Compact definitions for Seance Machine literacy: codes, keycards, monikers, and cast shorthand used across this wiki. Use these terms when searching the wiki so room codes and monikers do not collide with ordinary English words.

The Incident at Galley House wiki

Machine terms

Seance Machine — the device that plays memory scenes when given a valid address. Triangulation — initial room inputs that calibrate the machine. Keycard — selects historical vs modern person namespaces. Period — time index inside a keycard's timeline.

Room code — two-letter location token. Person ID — numeric cast slot. Notebook — confirmation UI for names, photos, and deduced facts.
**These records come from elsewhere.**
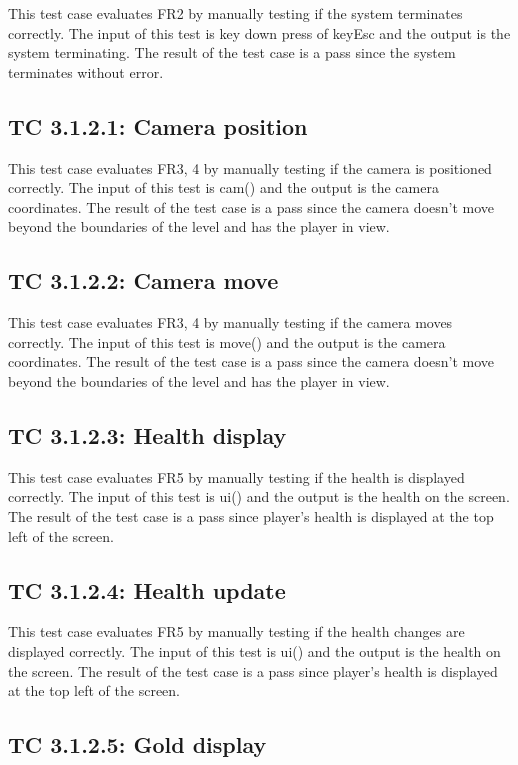 \documentclass[12pt, titlepage]{article}
\begin{document}
This test case evaluates FR2 by manually testing if the system terminates correctly. The input of this test is key down press of keyEsc and the output is the system terminating. The result of the test case is a pass since the system terminates without error.

\subsection*{TC 3.1.2.1: Camera position}

This test case evaluates FR3, 4 by manually testing if the camera is positioned correctly. The input of this test is cam() and the output is the camera coordinates. The result of the test case is a pass since the camera doesn't move beyond the boundaries of the level and has the player in view.

\subsection*{TC 3.1.2.2: Camera move}

This test case evaluates FR3, 4 by manually testing if the camera moves correctly. The input of this test is move() and the output is the camera coordinates. The result of the test case is a pass since the camera doesn't move beyond the boundaries of the level and has the player in view.

\subsection*{TC 3.1.2.3: Health display}

This test case evaluates FR5 by manually testing if the health is displayed correctly. The input of this test is ui() and the output is the health on the screen. The result of the test case is a pass since player's health is displayed at the top left of the screen.

\subsection*{TC 3.1.2.4: Health update}

This test case evaluates FR5 by manually testing if the health changes are displayed correctly. The input of this test is ui() and the output is the health on the screen. The result of the test case is a pass since player's health is displayed at the top left of the screen.

\subsection*{TC 3.1.2.5: Gold display}
\end{document}
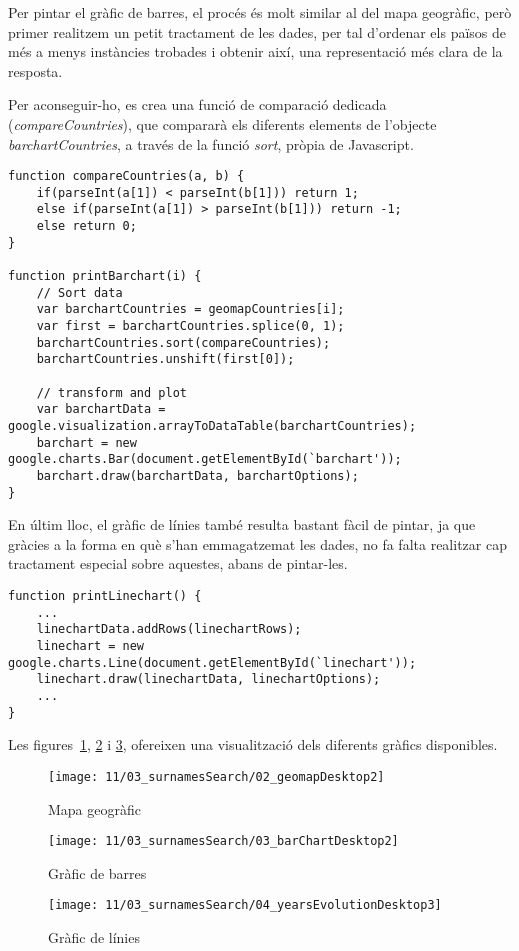 Per pintar el gràfic de barres, el procés és molt similar al del mapa geogràfic, però primer realitzem un petit tractament de les dades, per tal d'ordenar els països de més a menys instàncies trobades i obtenir així, una representació més clara de la resposta.

Per aconseguir-ho, es crea una funció de comparació dedicada (\emph{compare\-Countries}), que compararà els diferents elements de l'objecte \emph{barchartCountries}, a través de la funció \emph{sort}, pròpia de Javascript.

\begin{lstlisting}[style=rawOwn,caption={Creació del gràfic de barres}]
function compareCountries(a, b) {
    if(parseInt(a[1]) < parseInt(b[1])) return 1;
    else if(parseInt(a[1]) > parseInt(b[1])) return -1;
    else return 0;
}

function printBarchart(i) {
    // Sort data
    var barchartCountries = geomapCountries[i];
    var first = barchartCountries.splice(0, 1);
    barchartCountries.sort(compareCountries);
    barchartCountries.unshift(first[0]);

    // transform and plot
    var barchartData = google.visualization.arrayToDataTable(barchartCountries);
    barchart = new google.charts.Bar(document.getElementById(`barchart'));
    barchart.draw(barchartData, barchartOptions);
}
\end{lstlisting}

En últim lloc, el gràfic de línies també resulta bastant fàcil de pintar, ja que gràcies a la forma en què s’han emmagatzemat les dades, no fa falta realitzar cap tractament especial sobre aquestes, abans de pintar-les.

\begin{lstlisting}[style=rawOwn,caption={Creació del gràfic de línies}]
function printLinechart() {
    ...
    linechartData.addRows(linechartRows);
    linechart = new google.charts.Line(document.getElementById(`linechart'));
    linechart.draw(linechartData, linechartOptions);
    ...
}
\end{lstlisting}

Les figures~\ref{fig:geomap}, \ref{fig:barchart} i \ref{fig:linechart}, ofereixen una visualització dels diferents gràfics disponibles.

\begin{figure}[h]
    \texttt{[image: 11/03\_surnamesSearch/02\_geomapDesktop2]}
    \centering
    \caption{Mapa geogràfic}\label{fig:geomap}
\end{figure}

\begin{figure}[h]
    \texttt{[image: 11/03\_surnamesSearch/03\_barChartDesktop2]}
    \centering
    \caption{Gràfic de barres}\label{fig:barchart}
\end{figure}

\begin{figure}[h]
    \texttt{[image: 11/03\_surnamesSearch/04\_yearsEvolutionDesktop3]}
    \centering
    \caption{Gràfic de línies}\label{fig:linechart}
\end{figure}
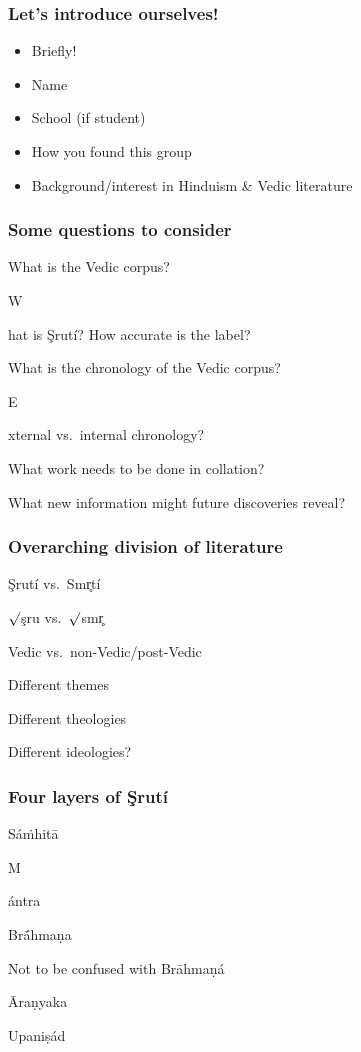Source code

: \documentclass[pdf]{beamer}
\newcommand{\Subitem}[1]{{\setlength\itemindent{12pt} \item[-] #1}}
\begin{document}
\begin{frame} \frametitle{Let's introduce ourselves!}
\begin{itemize}
	\item Briefly!
	\item Name
	\item School (if student)
	\item How you found this group
	\item Background/interest in Hinduism \& Vedic literature
\end{itemize}
\end{frame}

\begin{frame}[label=questions] \frametitle{Some questions to consider}
\begin{itemize}
	\item What is the Vedic corpus?
	\Subitem What is Şrutí? How accurate is the label?
	\item What is the chronology of the Vedic corpus?
	\Subitem External vs.~internal chronology?
	\item What work needs to be done in collation?
	\item What new information might future discoveries reveal?
\end{itemize}
\end{frame}

\begin{frame} \frametitle{Overarching division of literature}
\begin{itemize}
	\item Şrutí vs.~Smr̥tí
	\Subitem {$\surd$şru vs.~$\surd$smr̥}
	\item Vedic vs.~non-Vedic/post-Vedic
	\item Different themes
	\item Different theologies
	\item Different ideologies?
\end{itemize}
\end{frame}

\begin{frame} \frametitle{Four layers of Şrutí}
\begin{itemize}
	\item Sáṁhitā
	\Subitem Mántra
	\item Brā́hmaṇa
	\item Not to be confused with Brāhmaṇá
	\item Āraṇyaka
	\item Upaniṣád
\end{itemize}
\end{frame}
\end{document}
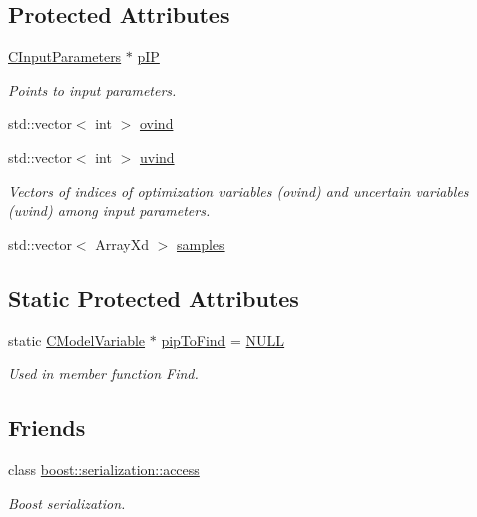 \subsection*{Protected Attributes}
\begin{DoxyCompactItemize}
\item 
\hyperlink{class_go_s_u_m_1_1_c_input_parameters}{C\-Input\-Parameters} $\ast$ \hyperlink{class_go_s_u_m_1_1_c_simple_optimization_problem_a6163e020d2c137adb71e449c73780a51}{p\-I\-P}
\begin{DoxyCompactList}\small\item\em Points to input parameters. \end{DoxyCompactList}\item 
std\-::vector$<$ int $>$ \hyperlink{class_go_s_u_m_1_1_c_simple_optimization_problem_abe82037eb165ad085057b12b32886d8d}{ovind}
\item 
std\-::vector$<$ int $>$ \hyperlink{class_go_s_u_m_1_1_c_simple_optimization_problem_acddbd19e980f3afb8eb0113dfbcc21a1}{uvind}
\begin{DoxyCompactList}\small\item\em Vectors of indices of optimization variables (ovind) and uncertain variables (uvind) among input parameters. \end{DoxyCompactList}\item 
std\-::vector$<$ Array\-Xd $>$ \hyperlink{class_go_s_u_m_1_1_c_simple_optimization_problem_acb6bedecb1d9856dba7d3aafa41e5738}{samples}
\end{DoxyCompactItemize}
\subsection*{Static Protected Attributes}
\begin{DoxyCompactItemize}
\item 
static \hyperlink{class_go_s_u_m_1_1_c_model_variable}{C\-Model\-Variable} $\ast$ \hyperlink{class_go_s_u_m_1_1_c_simple_optimization_problem_a5aefa2b214c065e7844b1316f6c38aba}{pip\-To\-Find} = \hyperlink{struct_go_s_u_m_a3e6605d298c4dcd991f606a654a6cae4}{N\-U\-L\-L}
\begin{DoxyCompactList}\small\item\em Used in member function Find. \end{DoxyCompactList}\end{DoxyCompactItemize}
\subsection*{Friends}
\begin{DoxyCompactItemize}
\item 
class \hyperlink{class_go_s_u_m_1_1_c_simple_optimization_problem_ac98d07dd8f7b70e16ccb9a01abf56b9c}{boost\-::serialization\-::access}
\begin{DoxyCompactList}\small\item\em Boost serialization. \end{DoxyCompactList}\end{DoxyCompactItemize}
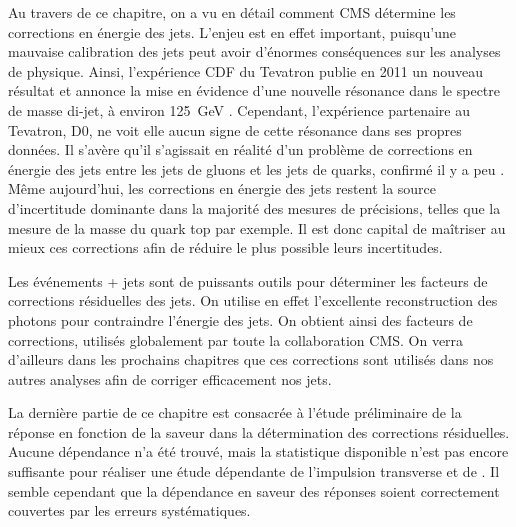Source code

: Au travers de ce chapitre, on a vu en détail comment CMS détermine les corrections en énergie des jets. L'enjeu est en effet important, puisqu'une mauvaise calibration des jets peut avoir d'énormes conséquences sur les analyses de physique. Ainsi, l'expérience CDF du Tevatron publie en 2011 un nouveau résultat et annonce la mise en évidence d'une nouvelle résonance dans le spectre de masse di-jet, à environ \SI{125}{\GeV} \citep{CDF_old}. Cependant, l'expérience partenaire au Tevatron, D0, ne voit elle aucun signe de cette résonance dans ses propres données. Il s'avère qu'il s'agissait en réalité d'un problème de corrections en énergie des jets entre les jets de gluons et les jets de quarks, confirmé il y a peu \citep{CDF_new}. Même aujourd'hui, les corrections en énergie des jets restent la source d'incertitude dominante dans la majorité des mesures de précisions, telles que la mesure de la masse du quark top par exemple. Il est donc capital de maîtriser au mieux ces corrections afin de réduire le plus possible leurs incertitudes.

\bigskip

Les événements \Pphoton + jets sont de puissants outils pour déterminer les facteurs de corrections résiduelles des jets. On utilise en effet l'excellente reconstruction des photons pour contraindre l'énergie des jets. On obtient ainsi des facteurs de corrections, utilisés globalement par toute la collaboration CMS. On verra d'ailleurs dans les prochains chapitres que ces corrections sont utilisés dans nos autres analyses afin de corriger efficacement nos jets.

\bigskip

La dernière partie de ce chapitre est consacrée à l'étude préliminaire de la réponse en fonction de la saveur dans la détermination des corrections résiduelles. Aucune dépendance n'a été trouvé, mais la statistique disponible n'est pas encore suffisante pour réaliser une étude dépendante de l'impulsion transverse et de \aeta. Il semble cependant que la dépendance en saveur des réponses soient correctement couvertes par les erreurs systématiques.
Photo moniker — animal label used to match cards to people.

Use these terms consistently when searching the wiki: Seance Machine, triangulation, keycard, period, room code, person ID, notebook, photo moniker. They map 1:1 to the gameplay loop described on the system pages.

If a Discord tip uses different slang, translate it back to these terms before entering codes.

Machine terms

Story terms

Galley House — the estate where the 1936 incident occurred. Wintercote — off-estate location token WI. D&M — company employing Reya and several modern cast members. FRC — organization associated with researcher Pippa Smith in cast tables.

Type Help — original free text game by William Rous. Evil Trout Inc. — publisher/developer of the Steam remaster, also known for The Roottrees are Dead.

Type Help is the free predecessor. The Roottrees are Dead is Evil Trout's earlier deduction title often mentioned by reviewers as a quality benchmark for this remaster's presentation.

Roottrees comparisons in reviews are quality comparisons, not claims that the games share a cast or map.

Quick answers

FAQ

Is 'Seance' spelled with a cedilla?

Steam achievement display uses Seance without a cedilla in the community board scrape we verified. In-game UI may stylize the word differently, so search both forms if a filter tool is being pedantic about spelling.

What does moniker mean here?

A short animal nickname printed for photo-card matching, such as Lark or Badger. It is not necessarily spoken in dialogue as a title, and it never replaces the notebook step that locks a real name to a machine ID.